[Problem details]:
Do not copy the pictures. Write out the lines from the start of the entries through the line containing "GET /v1/package?domain= domain".

[Excerpted data]:

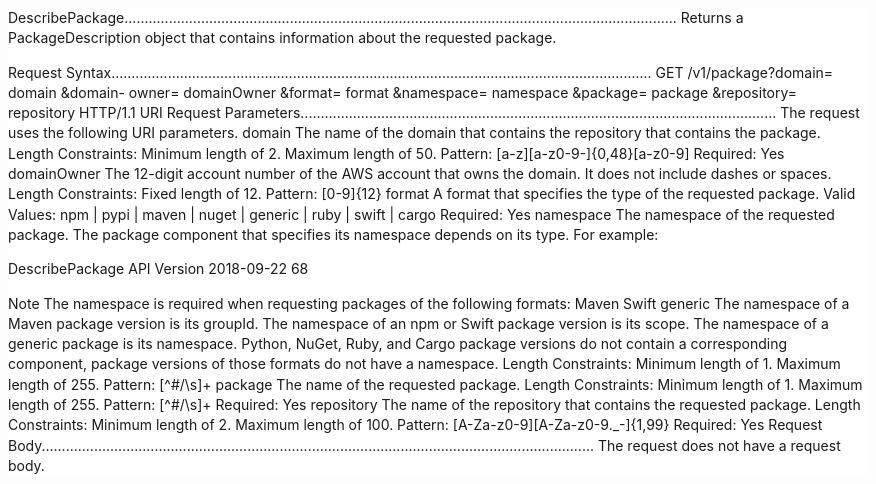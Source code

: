 DescribePackage.........................................................................................................................................
Returns a PackageDescription object that contains information about the requested package.

Request Syntax......................................................................................................................................
GET /v1/package?domain= domain &domain-
owner= domainOwner &format= format &namespace= namespace &package= package &repository= repository
HTTP/1.1
URI Request Parameters......................................................................................................................
The request uses the following URI parameters.
domain
The name of the domain that contains the repository that contains the package.
Length Constraints: Minimum length of 2. Maximum length of 50.
Pattern: [a-z][a-z0-9-]{0,48}[a-z0-9]
Required: Yes
domainOwner
The 12-digit account number of the AWS account that owns the domain. It does not include
dashes or spaces.
Length Constraints: Fixed length of 12.
Pattern: [0-9]{12}
format
A format that specifies the type of the requested package.
Valid Values: npm | pypi | maven | nuget | generic | ruby | swift | cargo
Required: Yes
namespace
The namespace of the requested package. The package component that specifies its namespace
depends on its type. For example:

DescribePackage API Version 2018-09-22 68

Note
The namespace is required when requesting packages of the following formats:
Maven
Swift
generic
The namespace of a Maven package version is its groupId.
The namespace of an npm or Swift package version is its scope.
The namespace of a generic package is its namespace.
Python, NuGet, Ruby, and Cargo package versions do not contain a corresponding
component, package versions of those formats do not have a namespace.
Length Constraints: Minimum length of 1. Maximum length of 255.
Pattern: [^#/\s]+
package
The name of the requested package.
Length Constraints: Minimum length of 1. Maximum length of 255.
Pattern: [^#/\s]+
Required: Yes
repository
The name of the repository that contains the requested package.
Length Constraints: Minimum length of 2. Maximum length of 100.
Pattern: [A-Za-z0-9][A-Za-z0-9._-]{1,99}
Required: Yes
Request Body.........................................................................................................................................
The request does not have a request body.
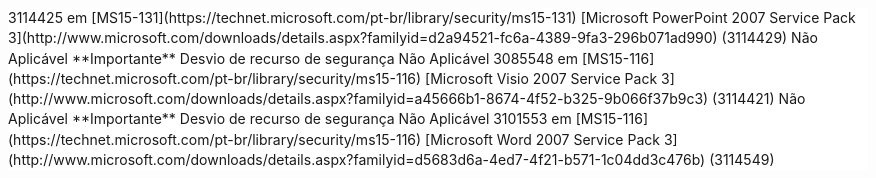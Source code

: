 </td>
<td style="border:1px solid black;">
3114425 em [MS15-131](https://technet.microsoft.com/pt-br/library/security/ms15-131)

</td>
</tr>
<tr>
<td style="border:1px solid black;">
[Microsoft PowerPoint 2007 Service Pack 3](http://www.microsoft.com/downloads/details.aspx?familyid=d2a94521-fc6a-4389-9fa3-296b071ad990)  
(3114429)

</td>
<td style="border:1px solid black;">
Não Aplicável

</td>
<td style="border:1px solid black;">
**Importante**  
Desvio de recurso de segurança

</td>
<td style="border:1px solid black;">
Não Aplicável

</td>
<td style="border:1px solid black;">
3085548 em [MS15-116](https://technet.microsoft.com/pt-br/library/security/ms15-116)

</td>
</tr>
<tr>
<td style="border:1px solid black;">
[Microsoft Visio 2007 Service Pack 3](http://www.microsoft.com/downloads/details.aspx?familyid=a45666b1-8674-4f52-b325-9b066f37b9c3)  
(3114421)

</td>
<td style="border:1px solid black;">
Não Aplicável

</td>
<td style="border:1px solid black;">
**Importante**  
Desvio de recurso de segurança

</td>
<td style="border:1px solid black;">
Não Aplicável

</td>
<td style="border:1px solid black;">
3101553 em [MS15-116](https://technet.microsoft.com/pt-br/library/security/ms15-116)

</td>
</tr>
<tr>
<td style="border:1px solid black;">
[Microsoft Word 2007 Service Pack 3](http://www.microsoft.com/downloads/details.aspx?familyid=d5683d6a-4ed7-4f21-b571-1c04dd3c476b)  
(3114549)
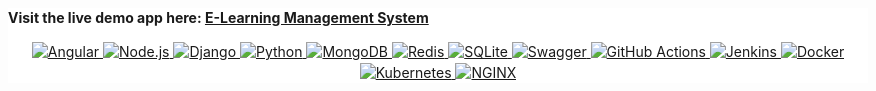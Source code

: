 **Visit the live demo app here: [E-Learning Management System](https://learning-manangement-system.vercel.app)**

<p align="center">
  
  <a href="https://angular.io/" target="_blank">
    <img src="https://img.shields.io/badge/Frontend-Angular-DD0031?style=for-the-badge&logo=angular&logoColor=white" alt="Angular"/>
  </a>
  <a href="https://nodejs.org" target="_blank">
    <img src="https://img.shields.io/badge/Node.js-18.19-339933?style=for-the-badge&logo=node.js&logoColor=white" alt="Node.js"/>
  </a>

  
  <a href="https://www.djangoproject.com/" target="_blank">
    <img src="https://img.shields.io/badge/Backend-Django-092E20?style=for-the-badge&logo=django&logoColor=white" alt="Django"/>
  </a>
  <a href="https://www.python.org/" target="_blank">
    <img src="https://img.shields.io/badge/Python-3.12-3776AB?style=for-the-badge&logo=python&logoColor=white" alt="Python"/>
  </a>

  
  <a href="https://www.mongodb.com/" target="_blank">
    <img src="https://img.shields.io/badge/Database-MongoDB-47A248?style=for-the-badge&logo=mongodb&logoColor=white" alt="MongoDB"/>
  </a>
  <a href="https://redis.io/" target="_blank">
    <img src="https://img.shields.io/badge/Cache-Redis-DC382D?style=for-the-badge&logo=redis&logoColor=white" alt="Redis"/>
  </a>
  <a href="https://www.sqlite.org/" target="_blank">
    <img src="https://img.shields.io/badge/SQLite-003B57?style=for-the-badge&logo=sqlite&logoColor=white" alt="SQLite"/>
  </a>
  <a href="https://www.swagger.io/" target="_blank">
    <img src="https://img.shields.io/badge/API%20Docs-Swagger-85EA2D?style=for-the-badge&logo=swagger&logoColor=black" alt="Swagger"/>
  </a>

  
  <a href="https://github.com/features/actions" target="_blank">
    <img src="https://img.shields.io/badge/GitHub%20Actions-Automation-2088FF?style=for-the-badge&logo=githubactions&logoColor=white" alt="GitHub Actions"/>
  </a>
  <a href="https://www.jenkins.io/" target="_blank">
    <img src="https://img.shields.io/badge/Jenkins-CI/CD-D24939?style=for-the-badge&logo=jenkins&logoColor=white" alt="Jenkins"/>
  </a>
  <a href="https://www.docker.com/" target="_blank">
    <img src="https://img.shields.io/badge/Container-Docker-2496ED?style=for-the-badge&logo=docker&logoColor=white" alt="Docker"/>
  </a>
  <a href="https://kubernetes.io/" target="_blank">
    <img src="https://img.shields.io/badge/Orchestration-Kubernetes-326CE5?style=for-the-badge&logo=kubernetes&logoColor=white" alt="Kubernetes"/>
  </a>
  <a href="https://nginx.org/" target="_blank">
    <img src="https://img.shields.io/badge/Proxy_&_Load_Balancer-NGINX-009639?style=for-the-badge&logo=nginx&logoColor=white" alt="NGINX"/>
  </a>
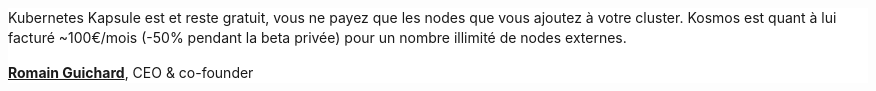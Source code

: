 Kubernetes Kapsule est et reste gratuit, vous ne payez que les nodes que vous
ajoutez à votre cluster. Kosmos est quant à lui facturé ~100€/mois (-50%
pendant la beta privée) pour un
nombre illimité de nodes externes.

[**Romain Guichard**](https://www.linkedin.com/in/romainguichard), CEO &
co-founder

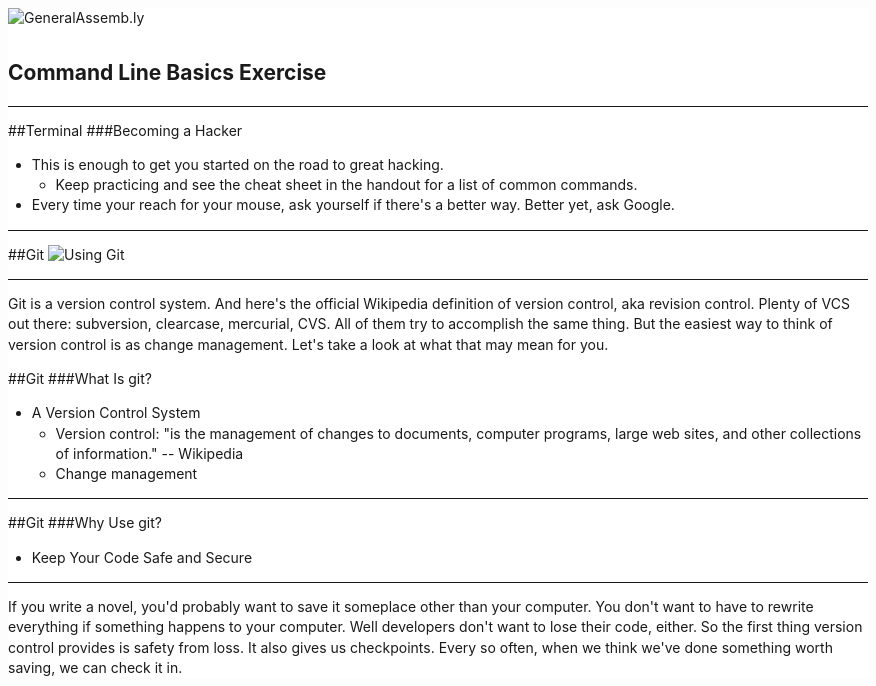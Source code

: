 

![GeneralAssemb.ly](../../assets/ICL_icons/Exercise_icon_md.png)
## Command Line Basics Exercise

---


##Terminal
###Becoming a Hacker

*	This is enough to get you started on the road to great hacking.
	*	Keep practicing and see the cheat sheet in the handout for a list of common commands.
  * Every time your reach for your mouse, ask yourself if there's a better way. Better yet, ask Google.

---


##Git
![Using Git](../../assets/GitHub/using_gitHub.png)

---

<aside class="notes">
  Git is a version control system. And here's the official Wikipedia definition of version control, aka revision control. 
  Plenty of VCS out there: subversion, clearcase, mercurial, CVS. All of them try to accomplish the same thing.
  But the easiest way to think of version control is as change management. Let's take a look at what that may mean for you.
</aside>

##Git
###What Is git?

* A Version Control System
  * Version control: "is the management of changes to documents, computer programs, large web sites, and other collections of information." -- Wikipedia
  * Change management

---
##Git
###Why Use git?

* Keep Your Code Safe and Secure

---

<aside class="notes">
If you write a novel, you'd probably want to save it someplace other than your computer. You don't want to have to rewrite everything if something happens to your computer. Well developers don't want to lose their code, either. So the first thing version control provides is safety from loss. It also gives us checkpoints. Every so often, when we think we've done something worth saving, we can check it in.
</aside>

[Solved exercise]:
Source code

: DescribePackage.........................................................................................................................................
Returns a PackageDescription object that contains information about the requested package.

Request Syntax......................................................................................................................................
GET /v1/package?domain= domain &domain-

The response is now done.